Joel was born on September 2. We immediately found a lawyer. On September 19th we received a certified letter telling us about the screening law and giving us until September 21st
to test. Then, we received a phone call from Newborn Screening asking if we would test. We replied no. She asked if I knew what would happen next. I replied yes understanding that we would be subpoenaed into district court as stated in the statute.
Weeks went by without hearing anything. Then, on the morning of October 11th just after I had gotten Joel up from his morning nap, my doorbell rang. When I answered the door, an
armed sheriffs deputy came barging into my house yelling that he had a court order for Joel Anaya. I was screaming that I had not given him permission to enter my home. He said that he had a court order. I said that I wanted to call my lawyer. He said, Theres no time. There were 2 other deputies with guns and clubs guarding my doorways. He heard my children downstairs and ran downstairs where all my young children were. He snatched Joel out of my sons arms and headed for the door. Joel was fussing and I knew he hadnt eaten in 3 hours. I begged to be allowed to nurse him. The deputy told me, There is no time. He will be cared for by professionals. He ran out the door with my baby leaving me begging to nurse my baby and screaming for my son to call the lawyer. It was a cold day and the CPS people were not there yet to hand the baby over to, so the weather forced him back inside. I was crying and pleading to nurse.
My husband came home from the store just then. The sheriff deputies blocked him from entering our home.
I do not have time to elaborate further, but I do want to mention that the social workers invited me along, were quite compassionate, and allowed me to nurse on demand the first
day and a half until the juvenile court judge got all bent out of shape about my frequent nursing.
My entire family has been needlessly traumatized. I can not begin to tell you about all the ripple effects. For the sake of future generations, please help us to fight this horrible injustice.
As a mother your situation terrifies me. That a judge can be so ignorant of common medical standards, like ebf’ing being recognized as important to a childs health... that she could be so dismissive of your views and feelings... that it appears she chose to punish your family for having differing views from hers... (why else place your baby in foster care pending test results) is shocking and horrifying.
Is there a link or page we can go to that will keep people updated on the situation?
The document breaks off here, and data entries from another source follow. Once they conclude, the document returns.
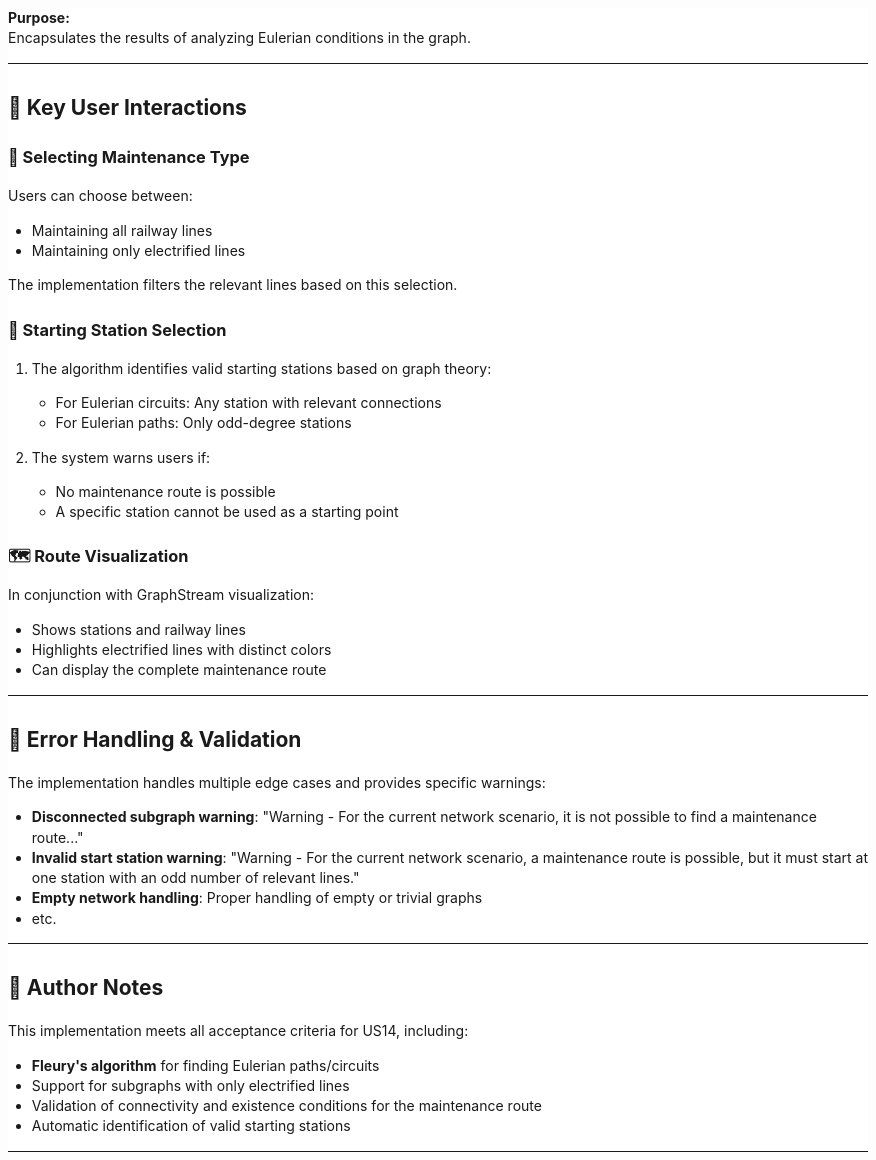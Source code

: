 **Purpose:**  
Encapsulates the results of analyzing Eulerian conditions in the graph.

---

## 📌 Key User Interactions

### 🚂 Selecting Maintenance Type

Users can choose between:
- Maintaining all railway lines
- Maintaining only electrified lines

The implementation filters the relevant lines based on this selection.

### 🚉 Starting Station Selection

1. The algorithm identifies valid starting stations based on graph theory:
    - For Eulerian circuits: Any station with relevant connections
    - For Eulerian paths: Only odd-degree stations

2. The system warns users if:
    - No maintenance route is possible
    - A specific station cannot be used as a starting point

### 🗺️ Route Visualization

In conjunction with GraphStream visualization:
- Shows stations and railway lines
- Highlights electrified lines with distinct colors
- Can display the complete maintenance route

---

## 🧪 Error Handling & Validation

The implementation handles multiple edge cases and provides specific warnings:

- **Disconnected subgraph warning**: "Warning - For the current network scenario, it is not possible to find a maintenance route..."
- **Invalid start station warning**: "Warning - For the current network scenario, a maintenance route is possible, but it must start at one station with an odd number of relevant lines."
- **Empty network handling**: Proper handling of empty or trivial graphs
- etc.

---

## 📎 Author Notes

This implementation meets all acceptance criteria for US14, including:
- **Fleury's algorithm** for finding Eulerian paths/circuits
- Support for subgraphs with only electrified lines
- Validation of connectivity and existence conditions for the maintenance route
- Automatic identification of valid starting stations

---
Metabolic testing/screening ping, and be sure to read post 11.
We do not have a webpage for this, but that is a good idea. I will ask my oldest, a computer programmer, to work on it. In the meantime here is our lawyer’s blog. http://nebraskainjurylawreport.com/
We did get Joel back after 5 and a half terribly long days. There is a picture of me holding Joel with a few of my other children.
Again, please write to someone in post 11. My lawyer’s site will probably have additional addresses to write to eventually.
So you’re okay with this?
"Show me just what Mohammed brought that was new, and there you will find things only evil and inhuman, such as his command to spread by the sword the faith he preached." - Manuel II Palelologus
Bureaucrats be damned...
Versus what are the odds for getting a bacterial infection from a needle stick in a hospital? One in 2,000? One in 1,000?
Mind you, I am making up these figures: but I'd bet dollars to donuts that the risk of bacterial infection at a hospital is greater than the rate of metabolic disease in a child whose parents an siblings do not have this disease.
Furthermore, the risk of disrupting nutrition and bonding bu interfering with a breastfeeding mom who wants to nurse her baby --- Good Lord, this is a tiny baby only 6 weeks old! --- outweighs the risks they are trying to screen for.
I'm not drawing any final conclusions here. I'd want to see the risk/benefit statistics. Surely they must be available somwhere.
By the way, what a beautiful picture of you and your baby at your lawyer’s blogsite. God bless you and your family.